WASHINGTON – The Department of Homeland Security chief was removed from his position after his office compiled reports of protesters and journalists reporting on the Trump administration’s response to riots in Portland, Oregon last month.
Brian Murphy, the acting secretary for intelligence and analysis, was moved to a new position in the department after his office was distributed to law enforcement agencies through open source intelligence reports with journalists’ Twitter posts and found that it leaked published unclassified documents, according to an official familiar with the matter. It was not clear what Mr. Murphy’s new position would look like.
Chad F. Wolf, the acting secretary of the Department of Homeland Security, made the decision Friday after ordering the office to end the intelligence exam, the official said. Mr. Wolf has also asked the Home Inspectorate of the Homeland Security Service to investigate any efforts by the Intelligence Department to gather information about protesters or journalists.
The fall followed The Washington Post reported that Mr. Murphy’s office has compiled reports that were partially targeted New York Times publication A intelligence analysis showing that the Department of Homeland Security had little understanding of the situation in Portland when it used teams of tactical agents in disguise to face a crowd of demonstrators.

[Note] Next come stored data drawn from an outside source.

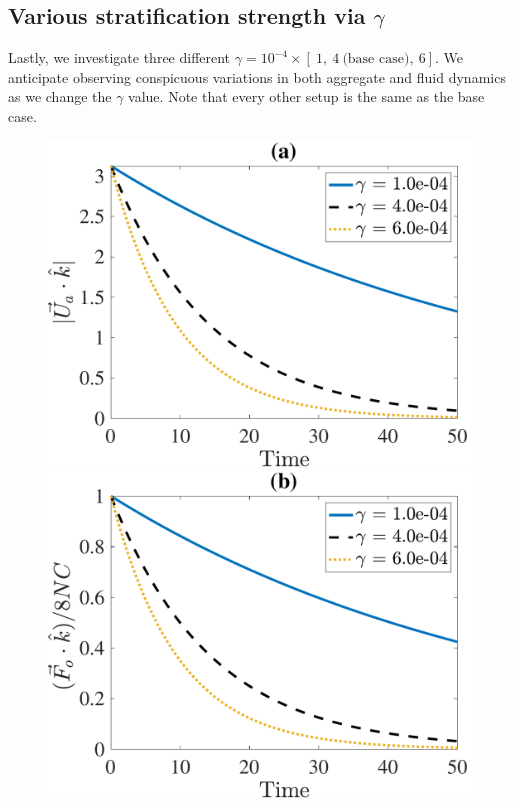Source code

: \subsection{Various stratification strength via $\gamma$}
Lastly, we investigate three different $\gamma = 10^{-4} \times \left[ \ 1, \ 4 \ \text{(base case)}, \  6 \right]$. We anticipate observing conspicuous variations in both aggregate and fluid dynamics as we change the $\gamma$ value. Note that every other setup is the same as the base case. 
\begin{figure}[h]
	\begin{center}
		\includegraphics[scale=0.35]{./figures/fig_NC50_g_Ua3_all}
		\includegraphics[scale=0.35]{./figures/fig_NC50_g_Fo3_all}

\end{center}
\end{figure}
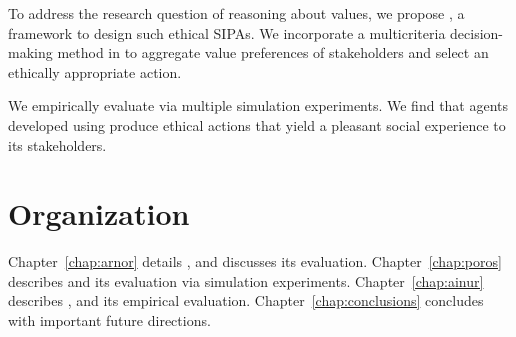 To address the research question of reasoning about values, we 
propose \frameworkAinur, a framework to design such ethical 
SIPAs. We incorporate a multicriteria decision-making method 
in \frameworkAinur to aggregate value preferences of stakeholders and 
select an ethically appropriate action. 

 
We empirically evaluate \frameworkAinur via multiple simulation 
experiments. We find that agents developed using \frameworkAinur produce ethical actions that 
yield a pleasant social experience to its stakeholders.

\section{Organization}
Chapter~\ref{chap:arnor} details \frameworkA, and discusses its evaluation. 
Chapter~\ref{chap:poros} describes \frameworkB and its 
evaluation via simulation experiments. 
Chapter~\ref{chap:ainur} describes \frameworkAinur, and its empirical evaluation.  
Chapter~\ref{chap:conclusions} concludes with important future directions.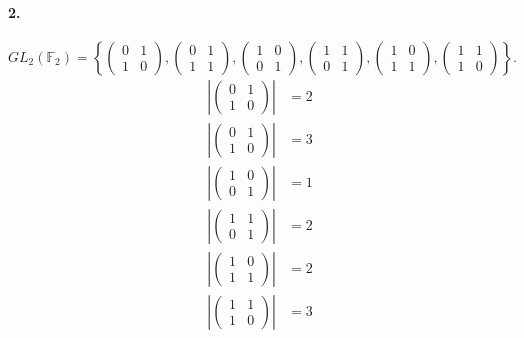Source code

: \documentclass{article}
\begin{document}
\paragraph{2.} \[
  GL_2(\mathbb{F}_2) = \left\{
    \begin{pmatrix}
      0 & 1 \\
      1 & 0
    \end{pmatrix},
    \begin{pmatrix}
      0 & 1 \\
      1 & 1
    \end{pmatrix},
    \begin{pmatrix}
      1 & 0 \\
      0 & 1
    \end{pmatrix},
    \begin{pmatrix}
      1 & 1 \\
      0 & 1
    \end{pmatrix},
    \begin{pmatrix}
      1 & 0 \\
      1 & 1
    \end{pmatrix},
    \begin{pmatrix}
      1 & 1 \\
      1 & 0
    \end{pmatrix}
  \right\}.
\] \begin{align*}
  \left|\begin{pmatrix}
    0 & 1 \\
    1 & 0
  \end{pmatrix}\right| &= 2 \\
  \left|\begin{pmatrix}
    0 & 1 \\
    1 & 0
  \end{pmatrix}\right| &= 3 \\
  \left|\begin{pmatrix}
    1 & 0 \\
    0 & 1
  \end{pmatrix}\right| &= 1 \\
  \left|\begin{pmatrix}
    1 & 1 \\
    0 & 1
  \end{pmatrix}\right| &= 2 \\
  \left|\begin{pmatrix}
    1 & 0 \\
    1 & 1
  \end{pmatrix}\right| &= 2 \\
  \left|\begin{pmatrix}
    1 & 1 \\
    1 & 0
  \end{pmatrix}\right| &= 3
\end{align*}
\end{document}
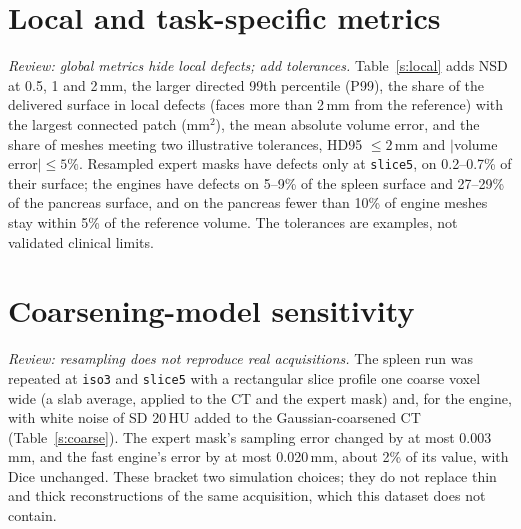 \documentclass[conference]{IEEEtran}
\newcommand{\lvl}[1]{\texttt{#1}}
\newcommand{\mm}{\,mm\xspace}
\begin{document}
\begin{table}[!t]
\caption{Production ASSD (mm) with blur in voxels and in millimetres, paired by scan; closed: \% of closed meshes, voxel / mm.}
\label{s:blur}
\centering\footnotesize

\end{table}

\section{Local and task-specific metrics}
\emph{Review: global metrics hide local defects; add tolerances.} Table~\ref{s:local} adds NSD at 0.5, 1 and 2\mm, the larger directed 99th percentile (P99), the share of the delivered surface in local defects (faces more than 2\mm from the reference) with the largest connected patch (mm$^2$), the mean absolute volume error, and the share of meshes meeting two illustrative tolerances, HD95 $\leq2$\mm and $|$volume error$|\leq5\%$. Resampled expert masks have defects only at \lvl{slice5}, on 0.2--0.7\% of their surface; the engines have defects on 5--9\% of the spleen surface and 27--29\% of the pancreas surface, and on the pancreas fewer than 10\% of engine meshes stay within 5\% of the reference volume. The tolerances are examples, not validated clinical limits.

\begin{table}[!t]
\caption{Local and task-specific metrics (means over scans; P99 in mm; HD95 $\leq$ 2 and $|$Vol$|\leq$ 5\%: \% of meshes meeting the tolerance). Cfg: canonical or production.}
\label{s:local}
\centering\scriptsize
\setlength{\tabcolsep}{3pt}

\end{table}

\section{Coarsening-model sensitivity}
\emph{Review: resampling does not reproduce real acquisitions.} The spleen run was repeated at \lvl{iso3} and \lvl{slice5} with a rectangular slice profile one coarse voxel wide (a slab average, applied to the CT and the expert mask) and, for the engine, with white noise of SD 20\,HU added to the Gaussian-coarsened CT (Table~\ref{s:coarse}). The expert mask's sampling error changed by at most 0.003\mm, and the fast engine's error by at most 0.020\mm, about 2\% of its value, with Dice unchanged. These bracket two simulation choices; they do not replace thin and thick reconstructions of the same acquisition, which this dataset does not contain.
\end{document}
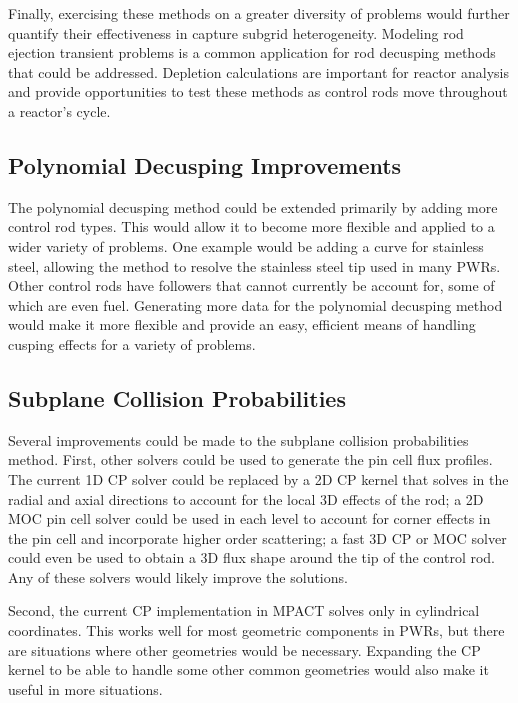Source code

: Finally, exercising these methods on a greater diversity of problems would further quantify their effectiveness in capture subgrid heterogeneity.  Modeling rod ejection transient problems is a common application for rod decusping methods that could be addressed.  Depletion calculations are important for reactor analysis and provide opportunities to test these methods as control rods move throughout a reactor's cycle.

\subsection{Polynomial Decusping Improvements}

The polynomial decusping method could be extended primarily by adding more control rod types.  This would allow it to become more flexible and applied to a wider variety of problems.  One example would be adding a curve for stainless steel, allowing the method to resolve the stainless steel tip used in many PWRs.  Other control rods have followers that cannot currently be account for, some of which are even fuel.  Generating more data for the polynomial decusping method would make it more flexible and provide an easy, efficient means of handling cusping effects for a variety of problems.


\subsection{Subplane Collision Probabilities}

Several improvements could be made to the subplane collision probabilities method.  First, other solvers could be used to generate the pin cell flux profiles.  The current 1D CP solver could be replaced by a 2D CP kernel that solves in the radial and axial directions to account for the local 3D effects of the rod; a 2D MOC pin cell solver could be used in each level to account for corner effects in the pin cell and incorporate higher order scattering; a fast 3D CP or MOC solver could even be used to obtain a 3D flux shape around the tip of the control rod.  Any of these solvers would likely improve the solutions.

Second, the current CP implementation in MPACT solves only in cylindrical coordinates.  This works well for most geometric components in PWRs, but there are situations where other geometries would be necessary.  Expanding the CP kernel to be able to handle some other common geometries would also make it useful in more situations.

In addition to summarizing the tweets from a Times reporter, the intelligence reports also included a tweet from Benjamin Wittes, the editor-in-chief of Lawfare, a blog about law and national security that shared an internal memo warning homeland security officers about leaking the Press.
The reports also included a tweet from Mr. Wittes, which included an email from Mr. Murphy requesting intelligence officers to label individuals who attack the Portland federal court as “VIOLENT ANTIFA ANARCHISTS”.
Mr. Murphy’s conclusion about the motivations of the people in Portland came just a few days after intelligence officers published the memo reported by The Times, in which the agency “had little confidence” that the attacks on the federal court reflected a broader threat.
The problem prompted the Senate Intelligence Committee to send a letter to Mr. Murphy questioning the efforts of journalists and demonstrators to gather information. The Department of Homeland Security has received extensive setbacks for the aggressive behavior of the tactical teams in Portland, as well as investigations by the Inspectors General of the Department of Homeland Security and the Department of Justice.
Mr. Murphy, formerly at F.B.I., headed an Office of the Department of Homeland Security, which was tasked with exchanging information about potential national security threats with law enforcement agencies at federal, state, and local levels. Such coordination was one of the reasons for the establishment of the department after the 9/11 attacks.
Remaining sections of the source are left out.